TO DO — Select and copy out every line in the records containing "opensource".

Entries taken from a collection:
▬▬▬▬▬▬▬▬▬▬
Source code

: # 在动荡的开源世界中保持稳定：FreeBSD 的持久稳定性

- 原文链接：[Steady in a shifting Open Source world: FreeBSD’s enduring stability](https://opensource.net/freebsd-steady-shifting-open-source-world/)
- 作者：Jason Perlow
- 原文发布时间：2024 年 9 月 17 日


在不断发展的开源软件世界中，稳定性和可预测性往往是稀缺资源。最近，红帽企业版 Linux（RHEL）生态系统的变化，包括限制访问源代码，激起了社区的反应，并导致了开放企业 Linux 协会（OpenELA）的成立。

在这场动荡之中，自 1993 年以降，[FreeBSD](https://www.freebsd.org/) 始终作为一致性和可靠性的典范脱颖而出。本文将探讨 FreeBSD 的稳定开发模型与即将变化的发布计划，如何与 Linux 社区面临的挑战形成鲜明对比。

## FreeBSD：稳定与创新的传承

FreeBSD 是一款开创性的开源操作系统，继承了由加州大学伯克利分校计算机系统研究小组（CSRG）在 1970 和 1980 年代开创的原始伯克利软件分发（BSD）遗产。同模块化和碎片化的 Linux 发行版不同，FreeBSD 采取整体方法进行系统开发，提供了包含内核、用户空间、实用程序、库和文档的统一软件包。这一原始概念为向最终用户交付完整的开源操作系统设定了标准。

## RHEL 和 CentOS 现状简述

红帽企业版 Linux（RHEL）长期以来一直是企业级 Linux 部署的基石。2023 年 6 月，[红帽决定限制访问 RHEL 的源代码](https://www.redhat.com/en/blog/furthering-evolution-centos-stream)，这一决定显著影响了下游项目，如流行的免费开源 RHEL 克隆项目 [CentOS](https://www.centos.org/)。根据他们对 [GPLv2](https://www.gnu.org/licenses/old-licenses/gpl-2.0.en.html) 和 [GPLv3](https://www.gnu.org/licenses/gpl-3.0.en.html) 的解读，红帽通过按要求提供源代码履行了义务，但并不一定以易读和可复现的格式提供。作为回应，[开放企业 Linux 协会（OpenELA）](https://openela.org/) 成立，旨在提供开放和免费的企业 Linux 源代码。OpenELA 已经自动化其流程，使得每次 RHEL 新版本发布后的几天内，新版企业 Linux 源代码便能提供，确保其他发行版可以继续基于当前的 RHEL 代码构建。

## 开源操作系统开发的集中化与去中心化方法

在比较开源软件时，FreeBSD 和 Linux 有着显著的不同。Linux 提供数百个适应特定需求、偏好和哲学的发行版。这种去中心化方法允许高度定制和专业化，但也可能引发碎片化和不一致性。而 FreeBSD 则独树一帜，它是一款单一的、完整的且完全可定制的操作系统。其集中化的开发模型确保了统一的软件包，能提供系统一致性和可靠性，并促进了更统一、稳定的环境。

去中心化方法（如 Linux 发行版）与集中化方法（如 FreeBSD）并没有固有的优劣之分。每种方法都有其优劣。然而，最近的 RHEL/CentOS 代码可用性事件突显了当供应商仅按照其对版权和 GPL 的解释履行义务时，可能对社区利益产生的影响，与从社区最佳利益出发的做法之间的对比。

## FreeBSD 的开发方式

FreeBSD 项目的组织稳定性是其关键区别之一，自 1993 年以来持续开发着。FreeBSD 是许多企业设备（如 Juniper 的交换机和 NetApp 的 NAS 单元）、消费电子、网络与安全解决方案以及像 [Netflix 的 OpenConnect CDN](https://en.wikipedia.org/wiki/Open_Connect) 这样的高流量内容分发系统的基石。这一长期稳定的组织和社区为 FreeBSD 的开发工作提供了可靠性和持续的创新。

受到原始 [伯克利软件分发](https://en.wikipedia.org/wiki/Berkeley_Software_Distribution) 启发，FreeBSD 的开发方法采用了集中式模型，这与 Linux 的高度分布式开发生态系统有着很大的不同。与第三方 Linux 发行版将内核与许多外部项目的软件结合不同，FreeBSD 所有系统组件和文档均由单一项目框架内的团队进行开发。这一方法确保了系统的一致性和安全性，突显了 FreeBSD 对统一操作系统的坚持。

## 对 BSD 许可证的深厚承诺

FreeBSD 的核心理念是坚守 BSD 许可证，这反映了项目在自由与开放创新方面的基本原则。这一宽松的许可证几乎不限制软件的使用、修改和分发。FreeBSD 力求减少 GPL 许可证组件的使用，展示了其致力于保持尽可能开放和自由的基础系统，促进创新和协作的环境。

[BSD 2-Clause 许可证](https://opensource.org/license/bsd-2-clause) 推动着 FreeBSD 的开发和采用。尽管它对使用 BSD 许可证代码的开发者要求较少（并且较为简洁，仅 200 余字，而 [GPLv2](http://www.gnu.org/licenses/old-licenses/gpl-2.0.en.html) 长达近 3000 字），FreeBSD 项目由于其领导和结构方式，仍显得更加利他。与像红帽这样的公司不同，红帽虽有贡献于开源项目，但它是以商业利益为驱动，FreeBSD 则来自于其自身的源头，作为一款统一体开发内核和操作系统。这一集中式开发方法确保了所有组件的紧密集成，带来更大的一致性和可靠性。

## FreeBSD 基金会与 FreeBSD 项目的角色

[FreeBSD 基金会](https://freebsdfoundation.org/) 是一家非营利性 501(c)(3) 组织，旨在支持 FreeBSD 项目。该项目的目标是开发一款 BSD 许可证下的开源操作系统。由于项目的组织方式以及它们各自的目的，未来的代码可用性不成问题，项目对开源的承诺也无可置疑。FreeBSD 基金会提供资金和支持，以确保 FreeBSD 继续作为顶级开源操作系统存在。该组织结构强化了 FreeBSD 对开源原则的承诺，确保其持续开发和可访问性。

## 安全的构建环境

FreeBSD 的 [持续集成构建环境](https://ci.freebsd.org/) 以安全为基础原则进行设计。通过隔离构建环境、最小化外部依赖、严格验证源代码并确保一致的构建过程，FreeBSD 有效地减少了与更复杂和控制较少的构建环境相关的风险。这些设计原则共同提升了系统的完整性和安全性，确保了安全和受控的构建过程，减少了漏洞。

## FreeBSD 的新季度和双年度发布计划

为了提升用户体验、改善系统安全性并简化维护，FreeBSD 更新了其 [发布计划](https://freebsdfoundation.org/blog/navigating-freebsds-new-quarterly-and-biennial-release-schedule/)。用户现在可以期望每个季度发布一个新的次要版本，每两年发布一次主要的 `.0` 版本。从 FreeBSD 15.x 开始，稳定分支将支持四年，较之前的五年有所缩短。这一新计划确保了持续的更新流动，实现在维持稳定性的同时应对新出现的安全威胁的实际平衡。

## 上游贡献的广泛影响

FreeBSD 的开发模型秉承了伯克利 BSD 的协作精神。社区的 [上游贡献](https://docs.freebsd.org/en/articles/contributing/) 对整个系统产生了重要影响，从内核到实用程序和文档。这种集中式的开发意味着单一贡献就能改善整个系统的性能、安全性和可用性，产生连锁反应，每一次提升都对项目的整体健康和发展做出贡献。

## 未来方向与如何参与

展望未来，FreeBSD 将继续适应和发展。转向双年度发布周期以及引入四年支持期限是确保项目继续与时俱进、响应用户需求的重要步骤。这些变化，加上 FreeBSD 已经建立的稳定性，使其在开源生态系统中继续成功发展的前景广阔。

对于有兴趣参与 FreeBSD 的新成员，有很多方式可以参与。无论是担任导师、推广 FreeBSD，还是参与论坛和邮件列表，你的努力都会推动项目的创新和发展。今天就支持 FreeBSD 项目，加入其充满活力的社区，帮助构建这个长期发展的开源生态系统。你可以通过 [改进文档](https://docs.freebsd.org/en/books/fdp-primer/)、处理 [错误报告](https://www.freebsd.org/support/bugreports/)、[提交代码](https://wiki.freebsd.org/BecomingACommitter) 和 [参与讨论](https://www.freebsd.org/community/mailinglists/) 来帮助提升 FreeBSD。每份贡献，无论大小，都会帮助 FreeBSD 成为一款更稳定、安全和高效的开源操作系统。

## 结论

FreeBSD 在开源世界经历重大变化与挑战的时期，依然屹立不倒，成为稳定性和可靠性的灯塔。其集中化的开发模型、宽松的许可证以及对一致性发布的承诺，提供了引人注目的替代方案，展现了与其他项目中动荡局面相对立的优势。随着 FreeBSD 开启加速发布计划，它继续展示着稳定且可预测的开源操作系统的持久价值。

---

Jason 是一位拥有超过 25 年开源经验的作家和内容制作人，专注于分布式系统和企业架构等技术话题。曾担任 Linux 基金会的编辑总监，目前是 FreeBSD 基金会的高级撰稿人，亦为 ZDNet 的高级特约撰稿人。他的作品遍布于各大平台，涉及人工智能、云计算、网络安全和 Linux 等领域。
▬▬▬▬▬▬▬▬▬▬
YOUR RESPONSE —
- 原文链接：[Steady in a shifting Open Source world: FreeBSD’s enduring stability](https://opensource.net/freebsd-steady-shifting-open-source-world/)
[BSD 2-Clause 许可证](https://opensource.org/license/bsd-2-clause) 推动着 FreeBSD 的开发和采用。尽管它对使用 BSD 许可证代码的开发者要求较少（并且较为简洁，仅 200 余字，而 [GPLv2](http://www.gnu.org/licenses/old-licenses/gpl-2.0.en.html) 长达近 3000 字），FreeBSD 项目由于其领导和结构方式，仍显得更加利他。与像红帽这样的公司不同，红帽虽有贡献于开源项目，但它是以商业利益为驱动，FreeBSD 则来自于其自身的源头，作为一款统一体开发内核和操作系统。这一集中式开发方法确保了所有组件的紧密集成，带来更大的一致性和可靠性。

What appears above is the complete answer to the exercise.